=== Supplied material ===

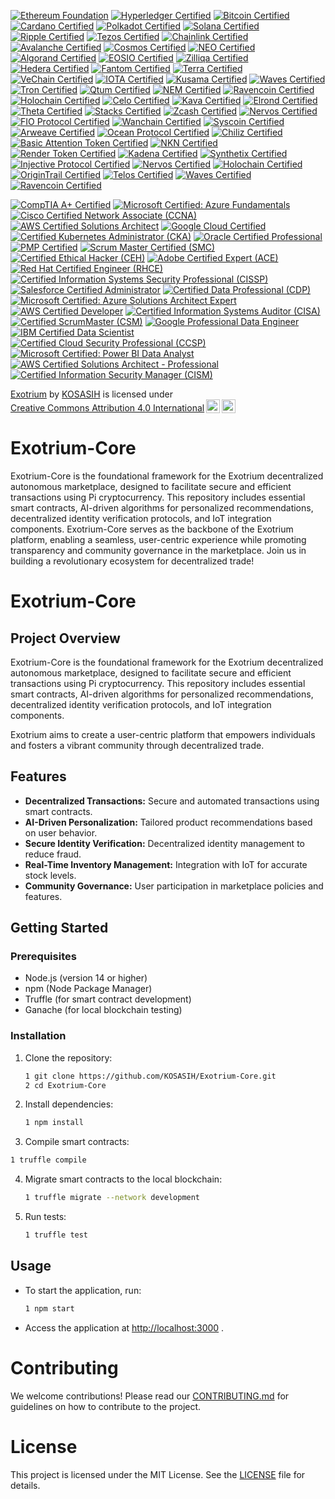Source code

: [![Ethereum Foundation](https://img.shields.io/badge/Ethereum%20Foundation-Certified-3C3C3D?style=flat&logo=ethereum)](https://ethereum.org/en/foundation/)
[![Hyperledger Certified](https://img.shields.io/badge/Hyperledger-Certified-FF4B00?style=flat&logo=hyperledger)](https://www.hyperledger.org/)
[![Bitcoin Certified](https://img.shields.io/badge/Bitcoin-Certified-F7931A?style=flat&logo=bitcoin)](https://bitcoin.org/en/)
[![Cardano Certified](https://img.shields.io/badge/Cardano-Certified-3CCBDA?style=flat&logo=cardano)](https://cardano.org/)
[![Polkadot Certified](https://img.shields.io/badge/Polkadot-Certified-E6007E?style=flat&logo=polkadot)](https://polkadot.network/)
[![Solana Certified](https://img.shields.io/badge/Solana-Certified-65B3F0?style=flat&logo=solana)](https://solana.com/)
[![Ripple Certified](https://img.shields.io/badge/Ripple-Certified-00AAB6?style=flat&logo=ripple)](https://ripple.com/)
[![Tezos Certified](https://img.shields.io/badge/Tezos-Certified-000000?style=flat&logo=tezos)](https://tezos.com/)
[![Chainlink Certified](https://img.shields.io/badge/Chainlink-Certified-3751FF?style=flat&logo=chainlink)](https://chain.link/)
[![Avalanche Certified](https://img.shields.io/badge/Avalanche-Certified-E84142?style=flat&logo=avalanche)](https://www.avax.network/)
[![Cosmos Certified](https://img.shields.io/badge/Cosmos-Certified-2B8BB8?style=flat&logo=cosmos)](https://cosmos.network/)
[![NEO Certified](https://img.shields.io/badge/NEO-Certified-00A86B?style=flat&logo=neo)](https://neo.org/)
[![Algorand Certified](https://img.shields.io/badge/Algorand-Certified-00B2A9?style=flat&logo=algorand)](https://www.algorand.com/)
[![EOSIO Certified](https://img.shields.io/badge/EOSIO-Certified-0E4C92?style=flat&logo=eos)](https://eos.io/)
[![Zilliqa Certified](https://img.shields.io/badge/Zilliqa-Certified-3B3B3B?style=flat&logo=zilliqa)](https://zilliqa.com/)
[![Hedera Certified](https://img.shields.io/badge/Hedera-Certified-5C6BC0?style=flat&logo=hedera)](https://www.hedera.com/)
[![Fantom Certified](https://img.shields.io/badge/Fantom-Certified-1967FF?style=flat&logo=fantom)](https://fantom.foundation/)
[![Terra Certified](https://img.shields.io/badge/Terra-Certified-1C1C1C?style=flat&logo=terra)](https://terra.money/)
[![VeChain Certified](https://img.shields.io/badge/VeChain-Certified-4B8B3B?style=flat&logo=vechain)](https://www.vechain.org/)
[![IOTA Certified](https://img.shields.io/badge/IOTA-Certified-4B8B3B?style=flat&logo=iota)](https://www.iota.org/)
[![Kusama Certified](https://img.shields.io/badge/Kusama-Certified-6C6C6C?style=flat&logo=kusama)](https://kusama.network/)
[![Waves Certified](https://img.shields.io/badge/Waves-Certified-1C1C1C?style=flat&logo=waves)](https://waves.tech/)
[![Tron Certified](https://img.shields.io/badge/Tron-Certified-FF6A00?style=flat&logo=tron)](https://tron.network/)
[![Qtum Certified](https://img.shields.io/badge/Qtum-Certified-2B2B2B?style=flat&logo=qtum)](https://qtum.org/)
[![NEM Certified](https://img.shields.io/badge/NEM-Certified-4B8B3B?style=flat&logo=nem)](https://nem.io/)
[![Ravencoin Certified](https://img.shields.io/badge/Ravencoin-Certified-8B0000?style=flat&logo=ravencoin)](https://ravencoin.org/)
[![Holochain Certified](https://img.shields.io/badge/Holochain-Certified-FF4B00?style=flat&logo=holetype)](https://holochain.org/)
[![Celo Certified](https://img.shields.io/badge/Celo-Certified-00B2A9?style=flat&logo=celo)](https://celo.org/)
[![Kava Certified](https://img.shields.io/badge/Kava-Certified-4B8B3B?style=flat&logo=kava)](https://kava.io/)
[![Elrond Certified](https://img.shields.io/badge/Elrond-Certified-3B3B3B?style=flat&logo=elrond)](https://elrond.com/)
[![Theta Certified](https://img.shields.io/badge/Theta-Certified-5C6BC0?style=flat&logo=theta)](https://www.thetatoken.org/)
[![Stacks Certified](https://img.shields.io/badge/Stacks-Certified-00AAB6?style=flat&logo=stacks)](https://www.stacks.co/)
[![Zcash Certified](https://img.shields.io/badge/Zcash-Certified-4B8B3B?style=flat&logo=zcash)](https://z.cash/)
[![Nervos Certified](https://img.shields.io/badge/Nervos-Certified-FF4B00?style=flat&logo=nervos)](https://www.nervos.org/)
[![FIO Protocol Certified](https://img.shields.io/badge/FIO%20Protocol-Certified-00B2A9?style=flat&logo=fio)](https://fioprotocol.io/)
[![Wanchain Certified](https://img.shields.io/badge/Wanchain-Certified-4B8B3B?style=flat&logo=wanchain)](https://wanchain.org/)
[![Syscoin Certified](https://img.shields.io/badge/Syscoin-Certified-4B8B3B?style=flat&logo=syscoin)](https://syscoin.org/)
[![Arweave Certified](https://img.shields.io/badge/Arweave-Certified-4B8B3B?style=flat&logo=arweave)](https://www.arweave.org/)
[![Ocean Protocol Certified](https://img.shields.io/badge/Ocean%20Protocol-Certified-0072B8?style=flat&logo=oceanprotocol)](https://oceanprotocol.com/)
[![Chiliz Certified](https://img.shields.io/badge/Chiliz-Certified-00A3E0?style=flat&logo=chiliz)](https://chiliz.com/)
[![Basic Attention Token Certified](https://img.shields.io/badge/Basic%20Attention%20Token-Certified-FF3B00?style=flat&logo=basicattentiontoken)](https://basicattentiontoken.org/)
[![NKN Certified](https://img.shields.io/badge/NKN-Certified-FF4B00?style=flat&logo=nkn)](https://nkn.org/)
[![Render Token Certified](https://img.shields.io/badge/Render%20Token-Certified-FF3B00?style=flat&logo=render)](https://render.network/)
[![Kadena Certified](https://img.shields.io/badge/Kadena-Certified-00B2A9?style=flat&logo=kadena)](https://kadena.io/)
[![Synthetix Certified](https://img.shields.io/badge/Synthetix-Certified-4B8B3B?style=flat&logo=synthetix)](https://synthetix.io/)
[![Injective Protocol Certified](https://img.shields.io/badge/Injective%20Protocol-Certified-00B2A9?style=flat&logo=injective)](https://injectiveprotocol.com/)
[![Nervos Certified](https://img.shields.io/badge/Nervos-Certified-FF4B00?style=flat&logo=nervos)](https://www.nervos.org/)
[![Holochain Certified](https://img.shields.io/badge/Holochain-Certified-FF4B00?style=flat&logo=holetype)](https://holochain.org/)
[![OriginTrail Certified](https://img.shields.io/badge/OriginTrail-Certified-4B8B3B?style=flat&logo=origintrail)](https://origintrail.io/)
[![Telos Certified](https://img.shields.io/badge/Telos-Certified-00B2A9?style=flat&logo=telos)](https://telos.net/)
[![Waves Certified](https://img.shields.io/badge/Waves-Certified-1C1C1C?style=flat&logo=waves)](https://waves.tech/)
[![Ravencoin Certified](https://img.shields.io/badge/Ravencoin-Certified-8B0000?style=flat&logo=ravencoin)](https://ravencoin.org/)

[![CompTIA A+ Certified](https://img.shields.io/badge/CompTIA_A%2B-Certified-EA7C30?style=flat&logo=comptia)](https://www.comptia.org/certifications/a)
[![Microsoft Certified: Azure Fundamentals](https://img.shields.io/badge/Microsoft_Azure_Fundamentals-Certified-0078D4?style=flat&logo=microsoftazure)](https://learn.microsoft.com/en-us/certifications/azure-fundamentals/)
[![Cisco Certified Network Associate (CCNA)](https://img.shields.io/badge/Cisco_CCNA-Certified-1BA0E0?style=flat&logo=cisco)](https://www.cisco.com/c/en/us/training-events/training-certifications/certifications/associate/ccna.html)
[![AWS Certified Solutions Architect](https://img.shields.io/badge/AWS_Solutions_Architect-Certified-FF9900?style=flat&logo=amazonaws)](https://aws.amazon.com/certification/certified-solutions-architect-associate/)
[![Google Cloud Certified](https://img.shields.io/badge/Google_Cloud_Certified-Certified-4285F4?style=flat&logo=googlecloud)](https://cloud.google.com/certification/)
[![Certified Kubernetes Administrator (CKA)](https://img.shields.io/badge/Certified_Kubernetes_Administrator-CKA-326CE5?style=flat&logo=kubernetes)](https://www.cncf.io/certification/cka/)
[![Oracle Certified Professional](https://img.shields.io/badge/Oracle_Certified_Professional-Certified-F80000?style=flat&logo=oracle)](https://education.oracle.com/oracle-certified-professional-java-se-11-developer/overview/pls/ocp)
[![PMP Certified](https://img.shields.io/badge/PMP-Certified-6C8EBF?style=flat&logo=pmp)](https://www.pmi.org/certifications/project-management-pmp)
[![Scrum Master Certified (SMC)](https://img.shields.io/badge/Scrum_Master_Certified-SMC-FFB300?style=flat&logo=scrum)](https://www.scrum.org/)
[![Certified Ethical Hacker (CEH)](https://img.shields.io/badge/Certified_Ethical_Hacker-CEH-5C5C5C?style=flat&logo=ec-council)](https://www.eccouncil.org/programs/certified-ethical-hacker-ceh/)
[![Adobe Certified Expert (ACE)](https://img.shields.io/badge/Adobe_Certified_Expert-ACE-FF3F00?style=flat&logo=adobe)](https://helpx.adobe.com/certification.html)
[![Red Hat Certified Engineer (RHCE)](https://img.shields.io/badge/Red_Hat_Certified_Engineer-RHCE-CC0000?style=flat&logo=redhat)](https://www.redhat.com/en/services/certification/rhce)
[![Certified Information Systems Security Professional (CISSP)](https://img.shields.io/badge/CISSP-Certified-0072C6?style=flat&logo=isc2)](https://www.isc2.org/Certifications/CISSP)
[![Salesforce Certified Administrator](https://img.shields.io/badge/Salesforce_Certified_Administrator-Certified-00A1E0?style=flat&logo=salesforce)](https://trailhead.salesforce.com/credentials/administrator)
[![Certified Data Professional (CDP)](https://img.shields.io/badge/Certified_Data_Professional-CDP-0072B1?style=flat&logo=data)](https://www.dama.org/certification/certified-data-professional)
[![Microsoft Certified: Azure Solutions Architect Expert](https://img.shields.io/badge/Microsoft_Azure_Solutions_Architect_Expert-Certified-0078D4?style=flat&logo=microsoftazure)](https://learn.microsoft.com/en-us/certifications/azure-solutions-architect-expert/)
[![AWS Certified Developer](https://img.shields.io/badge/AWS_Certified_Developer-Certified-FF9900?style=flat&logo=amazonaws)](https://aws.amazon.com/certification/certified-developer-associate/)
[![Certified Information Systems Auditor (CISA)](https://img.shields.io/badge/Certified_Information_Systems_Auditor-CISA-0072C6?style=flat&logo=isaca)](https://www.isaca.org/credentialing/cisa)
[![Certified ScrumMaster (CSM)](https://img.shields.io/badge/Certified_ScrumMaster-CSM-FB8C00?style=flat&logo=scrum)](https://www.scrumalliance.org/get-certified/scrum-master-track/certified-scrummaster)
[![Google Professional Data Engineer](https://img.shields.io/badge/Google_Professional_Data_Engineer-Certified-4285F4?style=flat&logo=googlecloud)](https://cloud.google.com/certification/data-engineer)
[![IBM Certified Data Scientist](https://img.shields.io/badge/IBM_Certified_Data_Scientist-Certified-4B8BBE?style=flat&logo=ibm)](https://www.ibm.com/certification/certified-data-scientist/)
[![Certified Cloud Security Professional (CCSP)](https://img.shields.io/badge/CCSP-Certified-0072C6?style=flat&logo=isc2)](https://www.isc2.org/Certifications/CCSP)
[![Microsoft Certified: Power BI Data Analyst](https://img.shields.io/badge/Microsoft_Power_BI_Data_Analyst-Certified-FFB900?style=flat&logo=microsoft)](https://learn.microsoft.com/en-us/certifications/power-bi-data-analyst/)
[![AWS Certified Solutions Architect - Professional](https://img.shields.io/badge/AWS_Certified_Solutions_Architect_Professional-Certified-FF9900?style=flat&logo=amazonaws)](https://aws.amazon.com/certification/certified-solutions-architect-professional/)
[![Certified Information Security Manager (CISM)](https://img.shields.io/badge/Certified_Information_Security_Manager-CISM-0072C6?style=flat&logo=isaca)](https://www.isaca.org/credentialing/cism)

<p xmlns:cc="http://creativecommons.org/ns#" xmlns:dct="http://purl.org/dc/terms/"><a property="dct:title" rel="cc:attributionURL" href="https://github.com/KOSASIH/Exotrium-Core">Exotrium</a> by <a rel="cc:attributionURL dct:creator" property="cc:attributionName" href="https://www.linkedin.com/in/kosasih-81b46b5a">KOSASIH</a> is licensed under <a href="https://creativecommons.org/licenses/by/4.0/?ref=chooser-v1" target="_blank" rel="license noopener noreferrer" style="display:inline-block;">Creative Commons Attribution 4.0 International<img style="height:22px!important;margin-left:3px;vertical-align:text-bottom;" src="https://mirrors.creativecommons.org/presskit/icons/cc.svg?ref=chooser-v1" alt=""><img style="height:22px!important;margin-left:3px;vertical-align:text-bottom;" src="https://mirrors.creativecommons.org/presskit/icons/by.svg?ref=chooser-v1" alt=""></a></p>

# Exotrium-Core
Exotrium-Core is the foundational framework for the Exotrium decentralized autonomous marketplace, designed to facilitate secure and efficient transactions using Pi cryptocurrency. This repository includes essential smart contracts, AI-driven algorithms for personalized recommendations, decentralized identity verification protocols, and IoT integration components. Exotrium-Core serves as the backbone of the Exotrium platform, enabling a seamless, user-centric experience while promoting transparency and community governance in the marketplace. Join us in building a revolutionary ecosystem for decentralized trade!

# Exotrium-Core

## Project Overview

Exotrium-Core is the foundational framework for the Exotrium decentralized autonomous marketplace, designed to facilitate secure and efficient transactions using Pi cryptocurrency. This repository includes essential smart contracts, AI-driven algorithms for personalized recommendations, decentralized identity verification protocols, and IoT integration components. 

Exotrium aims to create a user-centric platform that empowers individuals and fosters a vibrant community through decentralized trade.

## Features

- **Decentralized Transactions:** Secure and automated transactions using smart contracts.
- **AI-Driven Personalization:** Tailored product recommendations based on user behavior.
- **Secure Identity Verification:** Decentralized identity management to reduce fraud.
- **Real-Time Inventory Management:** Integration with IoT for accurate stock levels.
- **Community Governance:** User participation in marketplace policies and features.

## Getting Started

### Prerequisites

- Node.js (version 14 or higher)
- npm (Node Package Manager)
- Truffle (for smart contract development)
- Ganache (for local blockchain testing)

### Installation

1. Clone the repository:
   ```bash
   1 git clone https://github.com/KOSASIH/Exotrium-Core.git
   2 cd Exotrium-Core
   ```

2. Install dependencies:

   ```bash
   1 npm install
   ```
   
 3. Compile smart contracts:
 
   ```bash
   1 truffle compile
   ```

4. Migrate smart contracts to the local blockchain:

   ```bash
   1 truffle migrate --network development
   ```
   
5. Run tests:

   ```bash
   1 truffle test
   ```
   
## Usage
- To start the application, run:

   ```bash
   1 npm start
   ```

- Access the application at [http://localhost:3000](http://localhost:3000)  .

# Contributing

We welcome contributions! Please read our [CONTRIBUTING.md](CONTRIBUTING.md) for guidelines on how to contribute to the project.

# License

This project is licensed under the MIT License. See the [LICENSE](LICENSE) file for details.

===

Task details –
Where does the word "Node" occur in the data? Copy every line that has it.

Response for this exercise –
- Node.js (version 14 or higher)
- npm (Node Package Manager)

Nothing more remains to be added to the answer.